Processing is not all done the same way. Numerous and unique processing methods are used in different countries for various reasons such as weather, geographical location and scarcity of water, and each of these methods add certain characteristics to coffees. The fashion in which a batch of coffee cherries are processed after picking contributes largely to the flavor profile of the resulting roast.

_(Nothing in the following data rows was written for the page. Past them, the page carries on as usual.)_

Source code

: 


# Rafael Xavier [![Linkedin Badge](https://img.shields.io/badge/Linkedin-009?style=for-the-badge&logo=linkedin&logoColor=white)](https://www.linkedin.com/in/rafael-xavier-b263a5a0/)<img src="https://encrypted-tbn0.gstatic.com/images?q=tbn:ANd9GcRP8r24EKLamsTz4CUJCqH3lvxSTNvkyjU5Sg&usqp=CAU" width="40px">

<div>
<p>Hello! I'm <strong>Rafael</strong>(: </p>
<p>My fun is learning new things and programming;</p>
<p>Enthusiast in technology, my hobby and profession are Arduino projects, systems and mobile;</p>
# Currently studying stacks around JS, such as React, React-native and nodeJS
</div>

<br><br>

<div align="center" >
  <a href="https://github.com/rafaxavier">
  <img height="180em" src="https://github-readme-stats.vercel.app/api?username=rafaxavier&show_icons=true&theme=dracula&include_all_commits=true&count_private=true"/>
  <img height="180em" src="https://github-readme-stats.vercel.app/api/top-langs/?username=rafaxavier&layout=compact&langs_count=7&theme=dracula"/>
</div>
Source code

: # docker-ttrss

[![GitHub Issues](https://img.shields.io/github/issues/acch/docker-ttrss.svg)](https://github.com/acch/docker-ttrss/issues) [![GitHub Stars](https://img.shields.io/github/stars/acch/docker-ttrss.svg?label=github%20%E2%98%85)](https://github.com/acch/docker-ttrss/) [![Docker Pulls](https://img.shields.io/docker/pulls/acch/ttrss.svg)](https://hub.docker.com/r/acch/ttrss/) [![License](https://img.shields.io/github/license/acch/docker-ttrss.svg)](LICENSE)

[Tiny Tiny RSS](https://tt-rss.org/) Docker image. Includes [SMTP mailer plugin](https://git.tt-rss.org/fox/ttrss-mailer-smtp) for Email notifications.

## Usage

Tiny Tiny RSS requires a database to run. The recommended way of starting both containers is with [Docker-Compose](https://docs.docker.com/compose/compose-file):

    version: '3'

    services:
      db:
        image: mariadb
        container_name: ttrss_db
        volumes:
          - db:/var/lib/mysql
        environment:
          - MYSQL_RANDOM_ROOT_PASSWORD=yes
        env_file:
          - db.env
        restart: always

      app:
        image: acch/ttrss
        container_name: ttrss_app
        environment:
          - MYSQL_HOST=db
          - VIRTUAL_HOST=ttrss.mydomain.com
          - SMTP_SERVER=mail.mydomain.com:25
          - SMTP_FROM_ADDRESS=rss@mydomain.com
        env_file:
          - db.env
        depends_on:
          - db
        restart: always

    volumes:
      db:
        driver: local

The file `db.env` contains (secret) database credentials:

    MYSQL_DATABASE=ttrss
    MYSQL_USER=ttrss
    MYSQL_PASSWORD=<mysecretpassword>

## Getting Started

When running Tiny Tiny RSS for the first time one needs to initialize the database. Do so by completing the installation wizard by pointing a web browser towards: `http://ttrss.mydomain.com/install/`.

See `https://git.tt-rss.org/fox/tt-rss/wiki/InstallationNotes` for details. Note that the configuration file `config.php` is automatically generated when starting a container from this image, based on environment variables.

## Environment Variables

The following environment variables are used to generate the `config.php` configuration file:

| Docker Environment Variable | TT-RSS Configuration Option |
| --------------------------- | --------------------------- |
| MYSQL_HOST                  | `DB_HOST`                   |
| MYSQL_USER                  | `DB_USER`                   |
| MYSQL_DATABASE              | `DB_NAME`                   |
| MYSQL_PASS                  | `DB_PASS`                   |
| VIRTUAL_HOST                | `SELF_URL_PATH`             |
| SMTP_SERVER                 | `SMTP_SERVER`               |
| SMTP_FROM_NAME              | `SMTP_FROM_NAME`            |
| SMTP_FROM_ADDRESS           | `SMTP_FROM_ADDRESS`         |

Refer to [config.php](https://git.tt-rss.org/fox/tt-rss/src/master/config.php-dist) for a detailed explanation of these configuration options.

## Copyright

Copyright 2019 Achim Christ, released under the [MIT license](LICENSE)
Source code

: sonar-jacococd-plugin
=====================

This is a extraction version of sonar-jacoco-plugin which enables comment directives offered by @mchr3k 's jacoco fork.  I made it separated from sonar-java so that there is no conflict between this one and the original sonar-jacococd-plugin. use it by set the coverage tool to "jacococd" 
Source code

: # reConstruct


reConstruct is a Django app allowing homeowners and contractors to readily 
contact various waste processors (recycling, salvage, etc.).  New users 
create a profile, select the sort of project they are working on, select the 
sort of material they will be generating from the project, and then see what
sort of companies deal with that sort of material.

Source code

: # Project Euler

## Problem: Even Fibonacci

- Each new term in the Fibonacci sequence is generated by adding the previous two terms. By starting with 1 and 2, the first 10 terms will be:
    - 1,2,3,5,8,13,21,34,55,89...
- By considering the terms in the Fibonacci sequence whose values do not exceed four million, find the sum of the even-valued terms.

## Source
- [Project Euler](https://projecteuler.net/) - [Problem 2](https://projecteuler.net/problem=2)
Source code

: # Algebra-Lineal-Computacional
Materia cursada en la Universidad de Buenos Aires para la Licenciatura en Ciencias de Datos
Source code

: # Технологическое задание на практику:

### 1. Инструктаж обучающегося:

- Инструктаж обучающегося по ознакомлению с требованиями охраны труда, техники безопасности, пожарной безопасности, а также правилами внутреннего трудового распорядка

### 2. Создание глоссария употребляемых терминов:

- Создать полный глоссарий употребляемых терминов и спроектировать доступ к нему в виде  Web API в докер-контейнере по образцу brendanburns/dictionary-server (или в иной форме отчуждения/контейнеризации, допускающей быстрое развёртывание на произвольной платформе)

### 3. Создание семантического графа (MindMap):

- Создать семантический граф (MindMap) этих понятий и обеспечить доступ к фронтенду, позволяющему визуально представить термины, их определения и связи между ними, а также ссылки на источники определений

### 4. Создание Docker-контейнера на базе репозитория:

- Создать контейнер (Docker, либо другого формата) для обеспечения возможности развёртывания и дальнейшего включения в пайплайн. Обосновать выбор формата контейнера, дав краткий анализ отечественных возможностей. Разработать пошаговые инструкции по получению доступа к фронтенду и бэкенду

Here at Small Town Coffee Roasters, we prefer the natural, or dry processing method when it comes to our Yirgacheffe coffee beans. Natural is the original method – or rather, nature’s method. The coffee cherries are picked and simply allowed to dry, often right up to the point at which they’re shipped as an export. The dry, or natural, process involves drying cherries on raised beds, with the skin of the cherry intact. As the cherries dry, they are periodically turned to ensure evenness. The skin is then removed, or hulled, and are then sorted and graded. Coffees that are naturally roasted are known to take on a yellowish appearance in their raw state. While natural processing increases the risk of mold and the chance of over-fermenting into boozy flavors, it can be done without the use of water, which benefits Ethiopia, and also allows for the fruit to influence the taste to a greater extent. Natural processed coffee can usually be identified by its complexity in sweetness, deeper flavors, and heavier bodies. Dry processed beans may exhibit slightly nutty or chocolaty qualities, but the Yirgacheffe bean tends to overshadow and compliment those flavor notes with robust fruitiness, depending on the roast level. When done right, naturally processed beans retain fruit flavor, and often carry a pleasant wine-like acidity. They have heavier bodies with a silky mouthfeel, like velvet, or a syrupy, honey-like texture. They have heft, spiciness, and taste more like they came from the Earth. Natural processing has always been the traditional means of processing coffee, and by far the most common.